Tony Parker had a deep baritone -- the kind of voice that moved people to say "You should be on the radio." After getting a master's degree in economics at Bradley University in Peoria, Ill., the World War II veteran obliged, starting on the radio in central Illinois and serving Minnesota sports fans for decades as a TV sports announcer.
Parker, of Prior Lake, died Thursday of complications from a fall. He was 84.
Shortly after getting his start in broadcasting, he was told that Oliveto, his Italian last name, "will never do," said his daughter Vicki Richards of Shakopee. So he went with the suggested Parker, although he never legally changed his name.
He came to Minnesota from Illinois in 1955 for a job as sports anchor at what is now KMSP-TV, Channel 9. For decades, Parker was there, including when the Vikings and North Stars came to town and when the Minnesota Twins lost the 1965 World Series.
There was a time when he flew to New York to conduct interviews for ABC Sports. He had a chance to move there but "didn't want to move the family," daughter Paula Hughes of Bloomington said.
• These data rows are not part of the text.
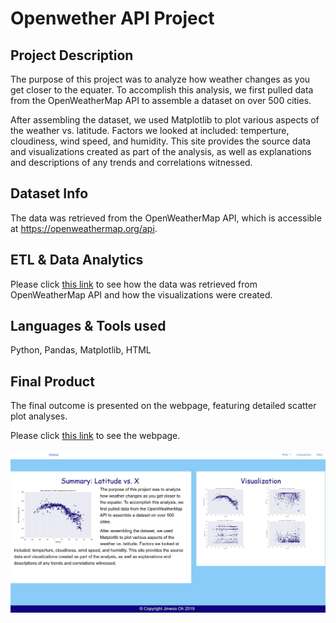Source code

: # Openwether API Project

## Project Description

The purpose of this project was to analyze how weather changes as you get closer to the equater. To accomplish this analysis, we first pulled data from the OpenWeatherMap API to assemble a dataset on over 500 cities.

After assembling the dataset, we used Matplotlib to plot various aspects of the weather vs. latitude. Factors we looked at included: temperture, cloudiness, wind speed, and humidity. This site provides the source data and visualizations created as part of the analysis, as well as explanations and descriptions of any trends and correlations witnessed.

## Dataset Info

The data was retrieved from the OpenWeatherMap API, which is accessible at https://openweathermap.org/api.

## ETL & Data Analytics

Please click [this link](https://github.com/jwoh1323/Weather-API-Project/blob/b8a2d88decbf637009346c458c44fab604f9c1fb/starter_code/WeatherPy.ipynb) to see how the data was retrieved from OpenWeatherMap API and how the visualizations were created. 

## Languages & Tools used 

Python, Pandas, Matplotlib, HTML

## Final Product

The final outcome is presented on the webpage, featuring detailed scatter plot analyses.

Please click [this link](https://jwoh1323.github.io/Weather-API-webpage/) to see the webpage.

![alt text](https://github.com/jwoh1323/Weather-API-Project/blob/138e3462a64921e3b15e9b9947f328c57ab4798b/starter_code/pro2.jpg) 
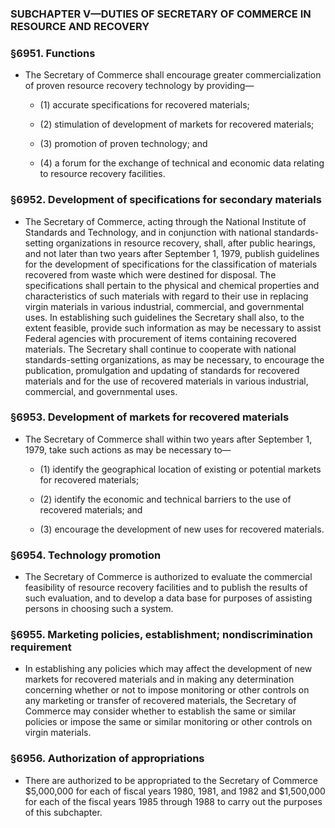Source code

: ### SUBCHAPTER V—DUTIES OF SECRETARY OF COMMERCE IN RESOURCE AND RECOVERY

### §6951. Functions
* The Secretary of Commerce shall encourage greater commercialization of proven resource recovery technology by providing—

  * (1) accurate specifications for recovered materials;

  * (2) stimulation of development of markets for recovered materials;

  * (3) promotion of proven technology; and

  * (4) a forum for the exchange of technical and economic data relating to resource recovery facilities.

### §6952. Development of specifications for secondary materials
* The Secretary of Commerce, acting through the National Institute of Standards and Technology, and in conjunction with national standards-setting organizations in resource recovery, shall, after public hearings, and not later than two years after September 1, 1979, publish guidelines for the development of specifications for the classification of materials recovered from waste which were destined for disposal. The specifications shall pertain to the physical and chemical properties and characteristics of such materials with regard to their use in replacing virgin materials in various industrial, commercial, and governmental uses. In establishing such guidelines the Secretary shall also, to the extent feasible, provide such information as may be necessary to assist Federal agencies with procurement of items containing recovered materials. The Secretary shall continue to cooperate with national standards-setting organizations, as may be necessary, to encourage the publication, promulgation and updating of standards for recovered materials and for the use of recovered materials in various industrial, commercial, and governmental uses.

### §6953. Development of markets for recovered materials
* The Secretary of Commerce shall within two years after September 1, 1979, take such actions as may be necessary to—

  * (1) identify the geographical location of existing or potential markets for recovered materials;

  * (2) identify the economic and technical barriers to the use of recovered materials; and

  * (3) encourage the development of new uses for recovered materials.

### §6954. Technology promotion
* The Secretary of Commerce is authorized to evaluate the commercial feasibility of resource recovery facilities and to publish the results of such evaluation, and to develop a data base for purposes of assisting persons in choosing such a system.

### §6955. Marketing policies, establishment; nondiscrimination requirement
* In establishing any policies which may affect the development of new markets for recovered materials and in making any determination concerning whether or not to impose monitoring or other controls on any marketing or transfer of recovered materials, the Secretary of Commerce may consider whether to establish the same or similar policies or impose the same or similar monitoring or other controls on virgin materials.

### §6956. Authorization of appropriations
* There are authorized to be appropriated to the Secretary of Commerce $5,000,000 for each of fiscal years 1980, 1981, and 1982 and $1,500,000 for each of the fiscal years 1985 through 1988 to carry out the purposes of this subchapter.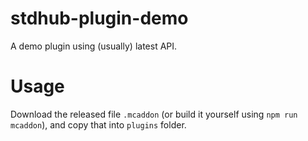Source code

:# stdhub-plugin-demo

A demo plugin using (usually) latest API.

# Usage

Download the released file `.mcaddon` (or build it yourself using `npm run mcaddon`), and copy that into `plugins` folder.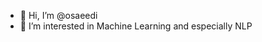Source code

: - 👋 Hi, I’m @osaeedi
- 👀 I’m interested in Machine Learning and especially NLP

<!---
osaeedi/osaeedi is a ✨ special ✨ repository because its `README.md` (this file) appears on your GitHub profile.
You can click the Preview link to take a look at your changes.
--->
Born in Chicago, Parker met and married his wife, Phyllis, when they were teens; they were married 63 years and raised four daughters. Later in life, he spent much of his time attending his grandchildren's school and sporting events and taking them to games.
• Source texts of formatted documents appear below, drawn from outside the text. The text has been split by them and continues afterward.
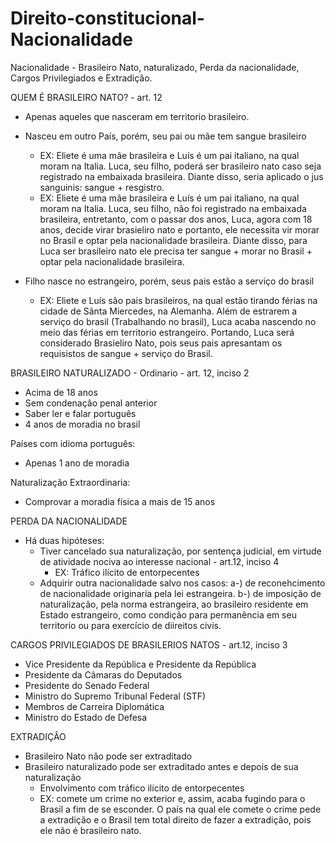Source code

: # Direito-constitucional-Nacionalidade
Nacionalidade - Brasileiro Nato, naturalizado, Perda da nacionalidade, Cargos Privilegiados e Extradiçâo.

QUEM É BRASILEIRO NATO? - art. 12
 - Apenas aqueles que nasceram em territorio brasileiro.
 - Nasceu em outro País, porém, seu pai ou mãe tem sangue brasileiro 
 
     - EX: Eliete é uma mãe brasileira e Luís é um pai italiano, na qual moram na Italia. Luca, seu filho, poderá ser brasileiro nato caso seja registrado na embaixada brasileira. Diante disso, seria aplicado o jus sanguinis: sangue + resgistro.          
     - EX: Eliete é uma mãe brasileira e Luís é um pai italiano, na qual moram na Italia. Luca, seu filho, não foi registrado na embaixada brasileira, entretanto, com o passar dos anos, Luca, agora com 18 anos, decide virar brasieliro nato e portanto, ele necessita vir morar no Brasil e optar pela nacionalidade brasileira. Diante disso, para Luca ser brasileiro nato ele precisa ter sangue + morar no Brasil + optar pela nacionalidade brasileira.
 
 - Filho nasce no estrangeiro, porém, seus pais estão a serviço do brasil
     - EX: Eliete e Luís são pais brasileiros, na qual estão tirando férias na cidade de Sãnta Miercedes, na Alemanha. Além de estrarem a serviço do brasil (Trabalhando no brasil), Luca acaba nascendo no meio das férias em territorio estrangeiro. Portando, Luca será considerado Brasieliro Nato, pois seus pais apresantam os requisistos de sangue + serviço do Brasil.
 
BRASILEIRO NATURALIZADO - Ordinario - art. 12, inciso 2
 - Acima de 18 anos
 - Sem condenaçâo penal anterior
 - Saber ler e falar português
 - 4 anos de moradia no brasil
 
 Países com idioma português:
 - Apenas 1 ano de moradia
 
 Naturalização Extraordinaria:
 - Comprovar a moradia física a mais de 15 anos

PERDA DA NACIONALIDADE
- Há duas hipóteses:
  - Tiver cancelado sua naturalização, por sentença judicial, em virtude de atividade nociva ao interesse nacional - art.12, inciso 4
    - EX: Tráfico ilícito de entorpecentes
  - Adquirir outra nacionalidade salvo nos casos:
    a-) de reconehcimento de nacionalidade originaria pela lei estrangeira.
    b-) de imposição de naturalização, pela norma estrangeira, ao brasileiro residente em Estado estrangeiro, como condição para permanência em seu territorio ou para exercício de diireitos civis. 
    
CARGOS PRIVILEGIADOS DE BRASILERIOS NATOS - art.12, inciso 3
- Vice Presidente da República e Presidente da República
- Presidente da Câmaras do Deputados
- Presidente do Senado Federal
- Ministro do Supremo Tribunal Federal (STF)
- Membros de Carreira Diplomática
- Ministro do Estado de Defesa

EXTRADIÇÂO 
- Brasileiro Nato nâo pode ser extraditado
- Brasileiro naturalizado pode ser extraditado antes e depois de sua naturalização
  - Envolvimento com tráfico ilícito de entorpecentes
  - EX: comete um crime no exterior e, assim, acaba fugindo para o Brasil a fim de se esconder. O país na qual ele comete o crime pede a extradição e o Brasil tem total direito de fazer a extradição, pois ele não é brasileiro nato.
After KMSP-TV, he moved to WCCO-TV, Channel 4, where he covered high school hockey, among other things. There, Parker met Mike Max, now sports anchor for WCCO-TV and radio.
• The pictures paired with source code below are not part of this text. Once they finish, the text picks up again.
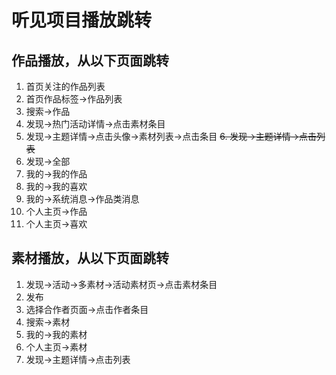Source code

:# 听见项目播放跳转

## 作品播放，从以下页面跳转
1. 首页关注的作品列表
2. 首页作品标签->作品列表
3. 搜索->作品
4. 发现->热门活动详情->点击素材条目
5. 发现->主题详情->点击头像->素材列表->点击条目
~~6. 发现->主题详情->点击列表~~
7. 发现->全部
8. 我的->我的作品
9. 我的->我的喜欢
10. 我的->系统消息->作品类消息
11. 个人主页->作品
12. 个人主页->喜欢


## 素材播放，从以下页面跳转
1. 发现->活动->多素材->活动素材页->点击素材条目
2. 发布
3. 选择合作者页面->点击作者条目
4. 搜索->素材
5. 我的->我的素材
6. 个人主页->素材
7. 发现->主题详情->点击列表
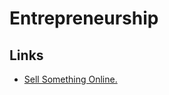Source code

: # Entrepreneurship

## Links

- [Sell Something Online.](https://blog.pragmaticengineer.com/want-to-start-a-startup-sell-something-online/)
Over onion rings at Burger King, Parker mentored Max, telling him: "Don't sell your soul for the business because there's too many other things in life. ... He'd talk about how important his family was to him and raising his daughters," Max recalled.
And while the times changed, Parker didn't. "He was the old-fashioned sportscaster. He had the deep baritone, great pipes, you know. And he'd always say when I produced for him when I was younger, 'Nothing fancy, just the facts.' ... He just wanted to do a real straightforward, old-fashioned sportscast."
He could even announce a Lakers game from the studio, doing play-by-play using information coming over a ticker tape.
Parker also taught sportswriting and broadcast journalism at St. Cloud State University. He kept his foot in the business after retirement, writing for Bob Lurtsema's Viking Update.
He was preceded in death by his wife, lovingly known as "Paul." Besides daughters Vicki and Paula, he is also survived by daughters Beth Oliveto of Gardnerville, Nev., and Tracey Oliveto, of Carrboro, N.C.; five grandchildren and one great-granddaughter.
A memorial service will be held at 5 p.m. July 14, with visitation at 3:30 p.m. at Washburn-McReavy Edina Chapel.